» **Work instruction**:
Identify and pull out each line of the entries in which "user" occurs.

» **The records**:
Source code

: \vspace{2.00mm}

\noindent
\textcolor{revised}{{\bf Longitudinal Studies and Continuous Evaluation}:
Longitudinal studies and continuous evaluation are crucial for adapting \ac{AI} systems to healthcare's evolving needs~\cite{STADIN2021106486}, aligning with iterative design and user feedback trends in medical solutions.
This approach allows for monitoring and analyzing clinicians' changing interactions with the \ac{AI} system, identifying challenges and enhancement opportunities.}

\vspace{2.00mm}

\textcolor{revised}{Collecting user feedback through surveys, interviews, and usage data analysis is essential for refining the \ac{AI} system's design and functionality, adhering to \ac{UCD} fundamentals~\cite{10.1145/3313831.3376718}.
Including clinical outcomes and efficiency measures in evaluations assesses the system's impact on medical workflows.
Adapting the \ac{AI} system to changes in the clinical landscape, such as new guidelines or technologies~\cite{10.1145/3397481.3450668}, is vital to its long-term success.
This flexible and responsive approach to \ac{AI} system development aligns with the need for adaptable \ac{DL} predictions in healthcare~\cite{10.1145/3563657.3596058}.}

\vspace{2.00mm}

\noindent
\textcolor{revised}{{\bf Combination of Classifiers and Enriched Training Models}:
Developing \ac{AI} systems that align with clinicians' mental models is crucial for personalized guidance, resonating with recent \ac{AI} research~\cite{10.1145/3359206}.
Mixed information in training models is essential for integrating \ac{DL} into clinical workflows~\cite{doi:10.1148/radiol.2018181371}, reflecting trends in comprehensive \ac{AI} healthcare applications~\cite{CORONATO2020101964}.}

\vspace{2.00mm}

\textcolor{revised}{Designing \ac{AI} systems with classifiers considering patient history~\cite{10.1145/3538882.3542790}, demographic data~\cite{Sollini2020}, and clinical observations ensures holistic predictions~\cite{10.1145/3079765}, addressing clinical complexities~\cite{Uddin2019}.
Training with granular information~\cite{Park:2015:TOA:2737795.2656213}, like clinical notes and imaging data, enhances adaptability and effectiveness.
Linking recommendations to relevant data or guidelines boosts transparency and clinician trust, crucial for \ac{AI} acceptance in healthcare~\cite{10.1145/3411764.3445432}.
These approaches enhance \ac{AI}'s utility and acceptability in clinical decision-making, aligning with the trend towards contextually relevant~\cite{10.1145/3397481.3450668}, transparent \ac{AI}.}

» **Expected answer**:
Longitudinal studies and continuous evaluation are crucial for adapting \ac{AI} systems to healthcare's evolving needs~\cite{STADIN2021106486}, aligning with iterative design and user feedback trends in medical solutions.
\textcolor{revised}{Collecting user feedback through surveys, interviews, and usage data analysis is essential for refining the \ac{AI} system's design and functionality, adhering to \ac{UCD} fundamentals~\cite{10.1145/3313831.3376718}.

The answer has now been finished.